Q2. What is the most important advantage of FIR filters over IIR filters?
Answer: Linear phase response and unconditional stability.
Explanation: FIR filters have no feedback, so they are always BIBO stable. Symmetric coefficients guarantee linear phase, meaning all frequency components experience the same group delay. This is critical in data communications where phase distortion must be avoided. IIR filters, by contrast, achieve sharp cutoff at much lower filter orders.

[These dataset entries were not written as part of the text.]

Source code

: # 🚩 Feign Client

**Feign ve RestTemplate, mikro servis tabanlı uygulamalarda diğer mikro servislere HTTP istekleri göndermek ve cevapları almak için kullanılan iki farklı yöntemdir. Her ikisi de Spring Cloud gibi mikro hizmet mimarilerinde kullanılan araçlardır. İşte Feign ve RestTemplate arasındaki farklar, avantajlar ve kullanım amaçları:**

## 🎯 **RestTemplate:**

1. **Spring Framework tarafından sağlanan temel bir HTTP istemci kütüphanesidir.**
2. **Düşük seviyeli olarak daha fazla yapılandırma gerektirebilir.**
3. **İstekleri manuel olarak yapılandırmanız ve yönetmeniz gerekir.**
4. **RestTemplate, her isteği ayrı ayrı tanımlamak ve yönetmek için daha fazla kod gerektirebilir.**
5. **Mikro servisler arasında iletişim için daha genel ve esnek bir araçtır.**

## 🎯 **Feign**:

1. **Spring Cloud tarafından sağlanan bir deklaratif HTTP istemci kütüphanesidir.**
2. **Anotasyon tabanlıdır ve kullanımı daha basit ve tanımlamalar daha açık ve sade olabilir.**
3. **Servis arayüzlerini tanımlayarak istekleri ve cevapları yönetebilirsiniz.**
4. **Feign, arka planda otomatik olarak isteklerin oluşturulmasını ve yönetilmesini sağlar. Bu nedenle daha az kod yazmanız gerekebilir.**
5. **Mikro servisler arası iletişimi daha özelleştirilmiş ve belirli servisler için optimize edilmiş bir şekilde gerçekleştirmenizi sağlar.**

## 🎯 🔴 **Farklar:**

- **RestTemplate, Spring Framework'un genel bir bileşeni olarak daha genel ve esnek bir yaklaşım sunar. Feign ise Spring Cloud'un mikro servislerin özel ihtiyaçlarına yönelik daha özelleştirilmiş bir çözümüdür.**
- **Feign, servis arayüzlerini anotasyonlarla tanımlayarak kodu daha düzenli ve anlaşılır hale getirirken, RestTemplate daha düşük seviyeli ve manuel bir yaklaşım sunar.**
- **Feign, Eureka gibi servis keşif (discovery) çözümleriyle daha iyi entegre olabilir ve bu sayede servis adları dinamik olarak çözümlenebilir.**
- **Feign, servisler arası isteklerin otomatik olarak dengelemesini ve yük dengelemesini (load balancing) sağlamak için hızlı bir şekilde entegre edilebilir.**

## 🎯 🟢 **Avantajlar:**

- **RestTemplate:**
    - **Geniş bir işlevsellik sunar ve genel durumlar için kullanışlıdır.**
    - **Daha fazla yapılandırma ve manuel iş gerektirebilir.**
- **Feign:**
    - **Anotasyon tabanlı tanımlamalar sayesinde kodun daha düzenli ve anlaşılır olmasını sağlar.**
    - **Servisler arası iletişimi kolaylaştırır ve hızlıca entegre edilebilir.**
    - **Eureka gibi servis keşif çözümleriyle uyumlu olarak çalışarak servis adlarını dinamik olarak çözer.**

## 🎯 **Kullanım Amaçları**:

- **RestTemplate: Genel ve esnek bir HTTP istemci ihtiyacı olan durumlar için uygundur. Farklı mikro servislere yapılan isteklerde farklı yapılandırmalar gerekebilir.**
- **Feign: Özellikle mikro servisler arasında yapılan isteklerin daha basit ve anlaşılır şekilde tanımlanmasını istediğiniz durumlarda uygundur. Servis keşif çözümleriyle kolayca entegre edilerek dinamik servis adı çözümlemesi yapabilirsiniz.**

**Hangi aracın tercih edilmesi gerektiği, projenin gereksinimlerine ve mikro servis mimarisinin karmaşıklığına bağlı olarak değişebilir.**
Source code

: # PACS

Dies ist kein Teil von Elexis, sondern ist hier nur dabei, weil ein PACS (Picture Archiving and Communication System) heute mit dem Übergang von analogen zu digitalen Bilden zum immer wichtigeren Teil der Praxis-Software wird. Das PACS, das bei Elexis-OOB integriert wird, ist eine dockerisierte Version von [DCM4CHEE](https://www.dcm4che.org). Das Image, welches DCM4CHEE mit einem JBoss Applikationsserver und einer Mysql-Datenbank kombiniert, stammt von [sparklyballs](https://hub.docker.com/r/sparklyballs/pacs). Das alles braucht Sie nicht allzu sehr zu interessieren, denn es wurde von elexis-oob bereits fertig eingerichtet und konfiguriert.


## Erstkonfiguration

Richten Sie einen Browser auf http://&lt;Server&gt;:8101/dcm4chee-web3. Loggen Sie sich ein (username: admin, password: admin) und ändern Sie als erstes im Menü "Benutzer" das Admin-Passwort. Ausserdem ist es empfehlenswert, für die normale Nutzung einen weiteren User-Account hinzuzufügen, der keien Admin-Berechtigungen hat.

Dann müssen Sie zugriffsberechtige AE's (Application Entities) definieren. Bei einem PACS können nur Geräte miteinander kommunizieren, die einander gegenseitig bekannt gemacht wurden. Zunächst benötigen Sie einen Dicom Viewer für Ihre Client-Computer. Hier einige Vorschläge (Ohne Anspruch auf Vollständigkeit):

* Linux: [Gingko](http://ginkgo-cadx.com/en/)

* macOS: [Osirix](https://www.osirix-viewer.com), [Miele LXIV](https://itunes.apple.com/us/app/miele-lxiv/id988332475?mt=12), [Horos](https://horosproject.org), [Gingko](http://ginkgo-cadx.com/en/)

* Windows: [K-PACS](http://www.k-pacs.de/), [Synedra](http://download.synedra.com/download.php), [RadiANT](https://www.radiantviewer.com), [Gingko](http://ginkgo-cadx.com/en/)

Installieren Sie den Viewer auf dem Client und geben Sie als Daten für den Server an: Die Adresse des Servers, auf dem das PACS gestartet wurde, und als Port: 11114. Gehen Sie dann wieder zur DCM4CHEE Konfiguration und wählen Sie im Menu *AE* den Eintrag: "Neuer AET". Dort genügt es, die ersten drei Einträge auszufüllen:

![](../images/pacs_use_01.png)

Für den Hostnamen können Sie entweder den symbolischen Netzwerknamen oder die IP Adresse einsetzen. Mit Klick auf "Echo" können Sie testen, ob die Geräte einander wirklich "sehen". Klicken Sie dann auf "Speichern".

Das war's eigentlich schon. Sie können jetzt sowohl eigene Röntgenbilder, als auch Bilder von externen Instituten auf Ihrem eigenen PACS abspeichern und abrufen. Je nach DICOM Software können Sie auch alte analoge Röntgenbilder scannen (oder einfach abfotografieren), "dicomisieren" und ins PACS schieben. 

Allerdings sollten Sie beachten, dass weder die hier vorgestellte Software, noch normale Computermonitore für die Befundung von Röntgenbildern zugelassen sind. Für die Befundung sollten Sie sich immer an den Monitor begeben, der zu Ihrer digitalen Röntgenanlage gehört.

Q3. What is the role of the derivative (D) action in a PID controller, and what is its main drawback?
Answer: The D term reacts to the rate of change of error to suppress overshoot, but it amplifies measurement noise.
Explanation: The D action generates a strong control output when the error changes rapidly, preventing the system from overshooting the setpoint. However, differentiating a noisy measurement amplifies high-frequency noise. Practical implementations add a low-pass filter on the derivative term, or use derivative-on-measurement (differentiating the output rather than the error) to mitigate this problem.
Q4. What is the stability condition for a digital filter stated in terms of the Z-transform?
Answer: All poles must lie strictly inside the unit circle in the z-plane.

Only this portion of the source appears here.